The motivation in the early days, both say, was mystery. First, they made a pact to commit their lives to the band. Secondly, they both adopted stage names — he Hotel, she VV. “Having three or four people in a band meant three or four people pouring water on an idea and diluting it. We were just really two little people in this rented squat basically, always in danger of getting kicked out,” he said. “We built this legendary romantic world around us. It came from there.”    

Luckily, the White Stripes were one step ahead of them, opening the door for electrified blues that was less about guitar precision but more about raw power and dark psychology. Their 2002 debut, “Keep On Your Mean Side” (Rough Trade), is built on sexual tension and an ugly beauty reminiscent of PJ Harvey and the Velvet Underground. “No Wow” (Rough Trade/RCA), the follow-up just out, expands the palette with stronger melodies and songs with wider interpretations. “I Hate the Way You Love” is in two versions. With Hince’s guitar whacking away, making his guitar sound like a machine in a factory, the two sing the title refrain with pure disdain until it switches meters and the same words now intimate warmth.   

To write the second album, the duo chose to camp out for a month at Key Club Recording, a studio in Benton Harbor, Mich. whose clientele has mostly been bands on the indie rock circuit including the Dishes and US Maple. The chief appeal was the studio’s rare Flickinger console custom built for Sly Stone in the ‘70s and rumored to be cursed. Like the White Stripes, they were drawn to using vintage recording equipment to connect to the naiveté of a previous era. “Technology is a bit boring,” Hince said. “If you get a handwritten letter in the post, it’s an incredible day.”   

The choices were part of the duo’s effort to keep their working methods continually on pins and needles.   

“Everyone’s aware that when they go on stage, that their nerves get turned into adrenaline,” Hince explained. “That’s a big part of the show. But when they go into the studio to write and record, they do the opposite. They want comfort and security and they want — ”   

“PlayStation,” adds Mosshart.   

“Yeah, PlayStation, wide screen TVs and food. They come out 50 pounds heavier than when they went in,” he said.   

The duo say they intend to keep their world protected from those kind of contrivances as best they can. Only now are they doing interviews after shutting out the press for over a year. They also refuse to stoke speculation about the nature of their relationship. They are not, they insist, a couple. It’s a non-gossipy answer they say has left many questioners disappointed.   
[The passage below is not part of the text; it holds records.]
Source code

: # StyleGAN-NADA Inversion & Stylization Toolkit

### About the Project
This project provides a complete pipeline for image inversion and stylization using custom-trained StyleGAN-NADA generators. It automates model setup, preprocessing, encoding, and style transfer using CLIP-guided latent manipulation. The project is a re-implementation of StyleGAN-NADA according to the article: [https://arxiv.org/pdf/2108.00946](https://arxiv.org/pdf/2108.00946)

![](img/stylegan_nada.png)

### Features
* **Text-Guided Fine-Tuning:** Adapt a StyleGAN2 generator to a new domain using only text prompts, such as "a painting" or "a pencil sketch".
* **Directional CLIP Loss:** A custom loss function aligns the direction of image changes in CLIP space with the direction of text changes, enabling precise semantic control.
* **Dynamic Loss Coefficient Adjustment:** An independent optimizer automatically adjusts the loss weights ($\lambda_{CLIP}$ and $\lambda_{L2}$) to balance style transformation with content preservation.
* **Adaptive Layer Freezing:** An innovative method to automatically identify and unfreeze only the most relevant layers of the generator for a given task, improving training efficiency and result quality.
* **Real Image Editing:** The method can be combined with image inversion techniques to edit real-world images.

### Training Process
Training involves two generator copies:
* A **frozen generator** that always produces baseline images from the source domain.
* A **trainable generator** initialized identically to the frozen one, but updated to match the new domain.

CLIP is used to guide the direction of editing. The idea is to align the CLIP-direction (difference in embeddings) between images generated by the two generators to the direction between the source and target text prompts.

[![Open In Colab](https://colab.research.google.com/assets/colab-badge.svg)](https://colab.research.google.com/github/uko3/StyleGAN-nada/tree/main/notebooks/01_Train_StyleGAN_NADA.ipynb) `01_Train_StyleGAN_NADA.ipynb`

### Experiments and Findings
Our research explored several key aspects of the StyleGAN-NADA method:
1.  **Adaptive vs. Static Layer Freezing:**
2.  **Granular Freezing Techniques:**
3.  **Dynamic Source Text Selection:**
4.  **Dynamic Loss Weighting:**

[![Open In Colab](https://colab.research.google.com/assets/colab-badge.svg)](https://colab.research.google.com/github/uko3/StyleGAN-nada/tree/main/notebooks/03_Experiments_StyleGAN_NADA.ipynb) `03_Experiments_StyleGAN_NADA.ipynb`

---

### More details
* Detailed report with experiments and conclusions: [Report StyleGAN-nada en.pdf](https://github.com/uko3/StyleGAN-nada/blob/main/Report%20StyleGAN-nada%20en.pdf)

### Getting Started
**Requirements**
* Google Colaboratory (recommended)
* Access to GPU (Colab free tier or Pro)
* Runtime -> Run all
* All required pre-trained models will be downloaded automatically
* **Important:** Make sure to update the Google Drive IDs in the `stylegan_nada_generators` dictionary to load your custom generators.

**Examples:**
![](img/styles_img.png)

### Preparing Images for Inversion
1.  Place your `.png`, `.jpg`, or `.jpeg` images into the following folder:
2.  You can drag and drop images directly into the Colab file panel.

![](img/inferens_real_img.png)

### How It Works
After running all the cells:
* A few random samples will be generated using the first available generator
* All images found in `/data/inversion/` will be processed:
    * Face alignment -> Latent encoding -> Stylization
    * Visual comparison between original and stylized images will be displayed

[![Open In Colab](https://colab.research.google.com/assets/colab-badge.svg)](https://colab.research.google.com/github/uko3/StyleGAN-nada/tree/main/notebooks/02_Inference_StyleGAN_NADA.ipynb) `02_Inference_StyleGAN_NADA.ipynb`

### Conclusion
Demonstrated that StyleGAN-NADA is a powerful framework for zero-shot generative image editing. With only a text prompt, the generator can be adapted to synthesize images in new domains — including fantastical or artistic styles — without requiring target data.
Still, their live show leaves the question open to interpretation. At their Austin showcase, Hince turned his guitar neck on the audience several times, pretending to spray them with bullets. Then, as Mosshart bent very far backwards letting her long hair splash on the ground, he leaned on her chest, intertwining their bodies. Unlike most bands where a lead singer is backed by supporting musicians, there is no hierarchy in the Kills. Instead, the music and performance are both wrapped inside a ball of tension wound extremely tight, making every gesture, whether surrender or supremacy, feel like it is hot-wired, refusing to be ignored.